SMELSER: He also mentioned the importance of funding for marsh preservation and regeneration, without specifying who would provide that funding.
[Sounds of water and wildlife from the marshes of southern Iraq.]
SMELSER: Along with the immense technical challenge of reflooding the marshlands and trying to return them to their former pristine state, there’s also the complex question of refugee resettlement. Victor Tanner of the Johns Hopkins School of Advanced International Studies says that will be no easy task.
VICTOR TANNER: Not everyone may want to return to where they came from, but everyone has a right. If justice is to be done, everyone has a right to either return, or to some form of compensation. This will be extremely hard on the marsh Arabs because there’s very little documentation on what land belonged to whom, and indeed much of the land was communally owned.
SMELSER: Emma Nicholson says that information does exist—but only in the minds of the marsh Arabs themselves.
NICHOLSON: Already we’ve found a quarter of a million of those people, all of them in one way or another off the land in which they were born, their grandfathers were born, and as one of them said to me, “We go back to Sumerian days. We’ve always been here.” So they’re the only people who know where those various different families have the right to go back and live.
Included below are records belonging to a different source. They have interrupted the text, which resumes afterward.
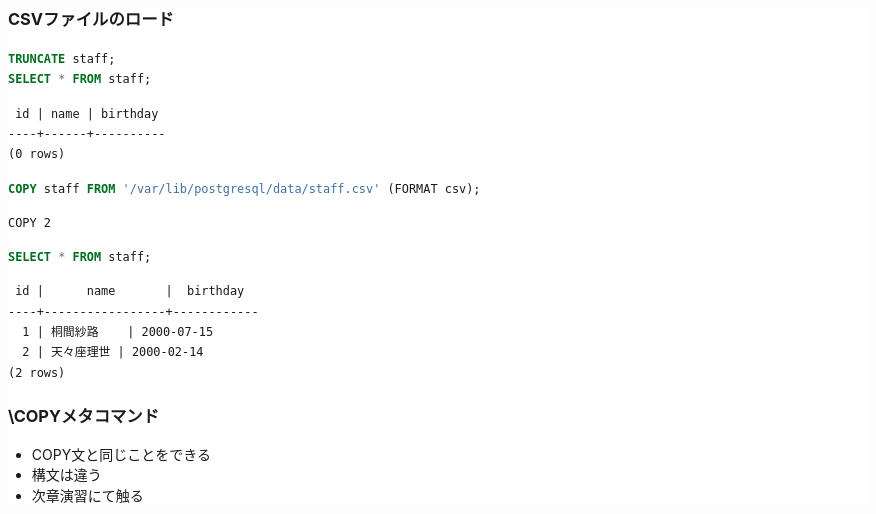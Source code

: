 ### CSVファイルのロード

```sql
TRUNCATE staff;
SELECT * FROM staff;
```

```
 id | name | birthday
----+------+----------
(0 rows)
```

```sql
COPY staff FROM '/var/lib/postgresql/data/staff.csv' (FORMAT csv);
```

```
COPY 2
```

```sql
SELECT * FROM staff;
```

```
 id |      name       |  birthday
----+-----------------+------------
  1 | 桐間紗路    | 2000-07-15
  2 | 天々座理世 | 2000-02-14
(2 rows)
```


### \COPYメタコマンド

- COPY文と同じことをできる
- 構文は違う
- 次章演習にて触る




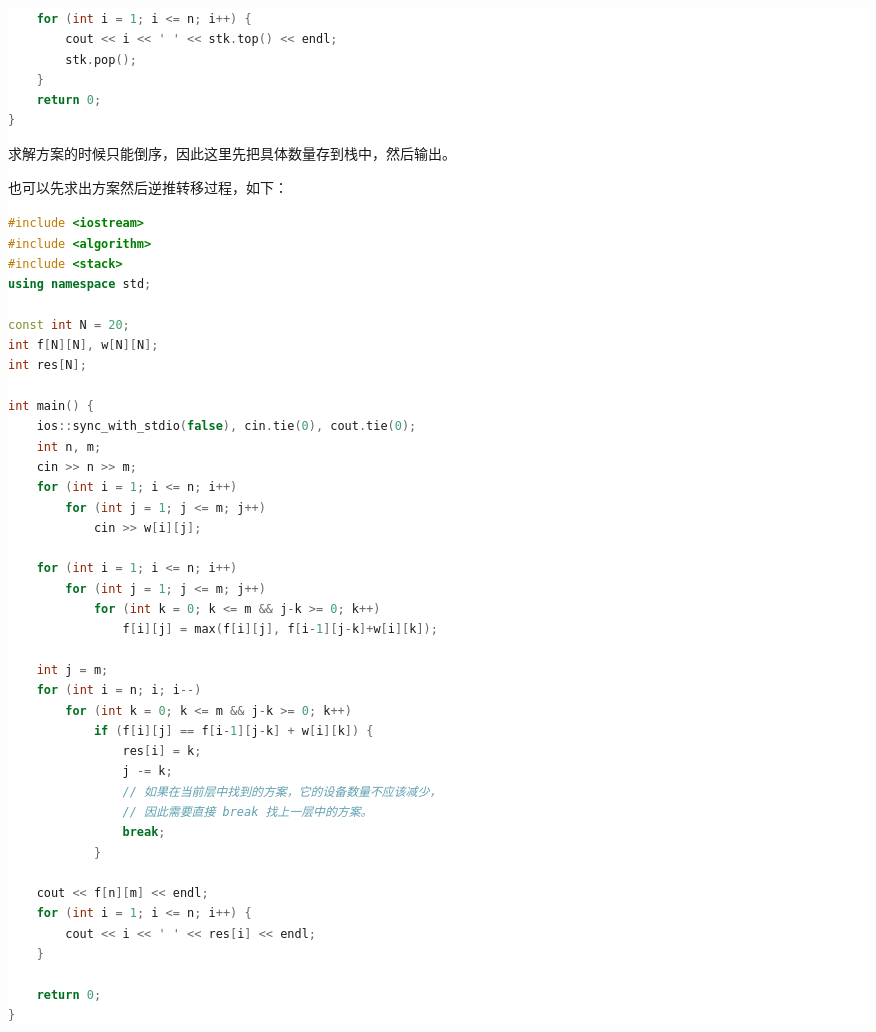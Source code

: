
 ```cpp
    for (int i = 1; i <= n; i++) {
        cout << i << ' ' << stk.top() << endl;
        stk.pop();
    }
    return 0;
}
```

求解方案的时候只能倒序，因此这里先把具体数量存到栈中，然后输出。

也可以先求出方案然后逆推转移过程，如下：

```cpp
#include <iostream>
#include <algorithm>
#include <stack>
using namespace std;

const int N = 20;
int f[N][N], w[N][N];
int res[N];

int main() {
    ios::sync_with_stdio(false), cin.tie(0), cout.tie(0);
    int n, m;
    cin >> n >> m;
    for (int i = 1; i <= n; i++)
        for (int j = 1; j <= m; j++)
            cin >> w[i][j];
    
    for (int i = 1; i <= n; i++)
        for (int j = 1; j <= m; j++)
            for (int k = 0; k <= m && j-k >= 0; k++)
                f[i][j] = max(f[i][j], f[i-1][j-k]+w[i][k]);
    
    int j = m;
    for (int i = n; i; i--)
        for (int k = 0; k <= m && j-k >= 0; k++)
            if (f[i][j] == f[i-1][j-k] + w[i][k]) {
                res[i] = k;
                j -= k;
                // 如果在当前层中找到的方案，它的设备数量不应该减少，
                // 因此需要直接 break 找上一层中的方案。
                break;
            }

    cout << f[n][m] << endl;
    for (int i = 1; i <= n; i++) {
        cout << i << ' ' << res[i] << endl;
    }

    return 0;
}
```
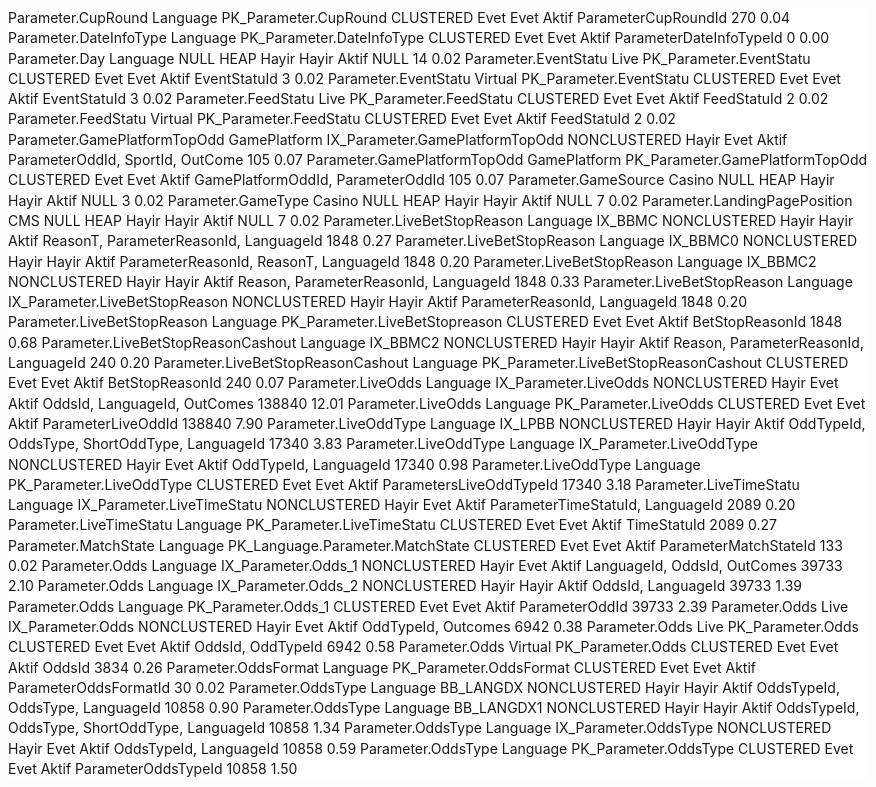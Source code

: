 Parameter.CupRound	Language	PK_Parameter.CupRound	CLUSTERED	Evet	Evet	Aktif	ParameterCupRoundId	270	0.04
Parameter.DateInfoType	Language	PK_Parameter.DateInfoType	CLUSTERED	Evet	Evet	Aktif	ParameterDateInfoTypeId	0	0.00
Parameter.Day	Language	NULL	HEAP	Hayir	Hayir	Aktif	NULL	14	0.02
Parameter.EventStatu	Live	PK_Parameter.EventStatu	CLUSTERED	Evet	Evet	Aktif	EventStatuId	3	0.02
Parameter.EventStatu	Virtual	PK_Parameter.EventStatu	CLUSTERED	Evet	Evet	Aktif	EventStatuId	3	0.02
Parameter.FeedStatu	Live	PK_Parameter.FeedStatu	CLUSTERED	Evet	Evet	Aktif	FeedStatuId	2	0.02
Parameter.FeedStatu	Virtual	PK_Parameter.FeedStatu	CLUSTERED	Evet	Evet	Aktif	FeedStatuId	2	0.02
Parameter.GamePlatformTopOdd	GamePlatform	IX_Parameter.GamePlatformTopOdd	NONCLUSTERED	Hayir	Evet	Aktif	ParameterOddId, SportId, OutCome	105	0.07
Parameter.GamePlatformTopOdd	GamePlatform	PK_Parameter.GamePlatformTopOdd	CLUSTERED	Evet	Evet	Aktif	GamePlatformOddId, ParameterOddId	105	0.07
Parameter.GameSource	Casino	NULL	HEAP	Hayir	Hayir	Aktif	NULL	3	0.02
Parameter.GameType	Casino	NULL	HEAP	Hayir	Hayir	Aktif	NULL	7	0.02
Parameter.LandingPagePosition	CMS	NULL	HEAP	Hayir	Hayir	Aktif	NULL	7	0.02
Parameter.LiveBetStopReason	Language	IX_BBMC	NONCLUSTERED	Hayir	Hayir	Aktif	ReasonT, ParameterReasonId, LanguageId	1848	0.27
Parameter.LiveBetStopReason	Language	IX_BBMC0	NONCLUSTERED	Hayir	Hayir	Aktif	ParameterReasonId, ReasonT, LanguageId	1848	0.20
Parameter.LiveBetStopReason	Language	IX_BBMC2	NONCLUSTERED	Hayir	Hayir	Aktif	Reason, ParameterReasonId, LanguageId	1848	0.33
Parameter.LiveBetStopReason	Language	IX_Parameter.LiveBetStopReason	NONCLUSTERED	Hayir	Hayir	Aktif	ParameterReasonId, LanguageId	1848	0.20
Parameter.LiveBetStopReason	Language	PK_Parameter.LiveBetStopreason	CLUSTERED	Evet	Evet	Aktif	BetStopReasonId	1848	0.68
Parameter.LiveBetStopReasonCashout	Language	IX_BBMC2	NONCLUSTERED	Hayir	Hayir	Aktif	Reason, ParameterReasonId, LanguageId	240	0.20
Parameter.LiveBetStopReasonCashout	Language	PK_Parameter.LiveBetStopReasonCashout	CLUSTERED	Evet	Evet	Aktif	BetStopReasonId	240	0.07
Parameter.LiveOdds	Language	IX_Parameter.LiveOdds	NONCLUSTERED	Hayir	Evet	Aktif	OddsId, LanguageId, OutComes	138840	12.01
Parameter.LiveOdds	Language	PK_Parameter.LiveOdds	CLUSTERED	Evet	Evet	Aktif	ParameterLiveOddId	138840	7.90
Parameter.LiveOddType	Language	IX_LPBB	NONCLUSTERED	Hayir	Hayir	Aktif	OddTypeId, OddsType, ShortOddType, LanguageId	17340	3.83
Parameter.LiveOddType	Language	IX_Parameter.LiveOddType	NONCLUSTERED	Hayir	Evet	Aktif	OddTypeId, LanguageId	17340	0.98
Parameter.LiveOddType	Language	PK_Parameter.LiveOddType	CLUSTERED	Evet	Evet	Aktif	ParametersLiveOddTypeId	17340	3.18
Parameter.LiveTimeStatu	Language	IX_Parameter.LiveTimeStatu	NONCLUSTERED	Hayir	Evet	Aktif	ParameterTimeStatuId, LanguageId	2089	0.20
Parameter.LiveTimeStatu	Language	PK_Parameter.LiveTimeStatu	CLUSTERED	Evet	Evet	Aktif	TimeStatuId	2089	0.27
Parameter.MatchState	Language	PK_Language.Parameter.MatchState	CLUSTERED	Evet	Evet	Aktif	ParameterMatchStateId	133	0.02
Parameter.Odds	Language	IX_Parameter.Odds_1	NONCLUSTERED	Hayir	Evet	Aktif	LanguageId, OddsId, OutComes	39733	2.10
Parameter.Odds	Language	IX_Parameter.Odds_2	NONCLUSTERED	Hayir	Hayir	Aktif	OddsId, LanguageId	39733	1.39
Parameter.Odds	Language	PK_Parameter.Odds_1	CLUSTERED	Evet	Evet	Aktif	ParameterOddId	39733	2.39
Parameter.Odds	Live	IX_Parameter.Odds	NONCLUSTERED	Hayir	Evet	Aktif	OddTypeId, Outcomes	6942	0.38
Parameter.Odds	Live	PK_Parameter.Odds	CLUSTERED	Evet	Evet	Aktif	OddsId, OddTypeId	6942	0.58
Parameter.Odds	Virtual	PK_Parameter.Odds	CLUSTERED	Evet	Evet	Aktif	OddsId	3834	0.26
Parameter.OddsFormat	Language	PK_Parameter.OddsFormat	CLUSTERED	Evet	Evet	Aktif	ParameterOddsFormatId	30	0.02
Parameter.OddsType	Language	BB_LANGDX	NONCLUSTERED	Hayir	Hayir	Aktif	OddsTypeId, OddsType, LanguageId	10858	0.90
Parameter.OddsType	Language	BB_LANGDX1	NONCLUSTERED	Hayir	Hayir	Aktif	OddsTypeId, OddsType, ShortOddType, LanguageId	10858	1.34
Parameter.OddsType	Language	IX_Parameter.OddsType	NONCLUSTERED	Hayir	Evet	Aktif	OddsTypeId, LanguageId	10858	0.59
Parameter.OddsType	Language	PK_Parameter.OddsType	CLUSTERED	Evet	Evet	Aktif	ParameterOddsTypeId	10858	1.50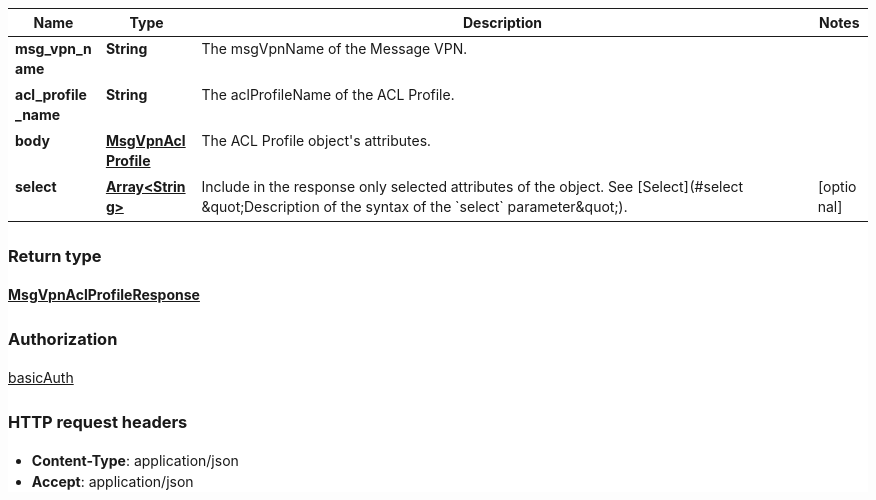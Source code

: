 Name | Type | Description  | Notes
------------- | ------------- | ------------- | -------------
 **msg_vpn_name** | **String**| The msgVpnName of the Message VPN. | 
 **acl_profile_name** | **String**| The aclProfileName of the ACL Profile. | 
 **body** | [**MsgVpnAclProfile**](MsgVpnAclProfile.md)| The ACL Profile object&#39;s attributes. | 
 **select** | [**Array&lt;String&gt;**](String.md)| Include in the response only selected attributes of the object. See [Select](#select \&quot;Description of the syntax of the &#x60;select&#x60; parameter\&quot;). | [optional] 

### Return type

[**MsgVpnAclProfileResponse**](MsgVpnAclProfileResponse.md)

### Authorization

[basicAuth](../README.md#basicAuth)

### HTTP request headers

 - **Content-Type**: application/json
 - **Accept**: application/json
SMELSER: One of her main concerns is that the marsh Arabs themselves are allowed to guide the regeneration of their land and the resettlement of their people. But it’s clear the massive project can’t be done without outside help. And Nicholson believes the international community has a moral obligation to provide that help.
SMELSER: In Nicholson’s view, it’s time for the world to undo what it failed to prevent in the first place. And it’s her hope that someday the Iraqi marshlands can once again be a place of paradise, instead of a place of pain.
[Sounds of water and wildlife from the marshes of southern Iraq.]
SMELSER: For Common Ground, I’m Judith Smelser.
MCHUGH: This is Common Ground, radio’s weekly program on world affairs.
MCHUGH: I’m Kristin McHugh. Coming up this half hour on Common Ground, is the United States building an empire?
NIALL FERGUSON: Regime change and nation building, to use contemporary euphemisms for empire, can make the world a safer place, a more prosperous place, and this will be beneficial not only for Americans but for everybody else.
MCHUGH: Plus, one family’s diplomatic tradition. And learning lessons in China about SARS.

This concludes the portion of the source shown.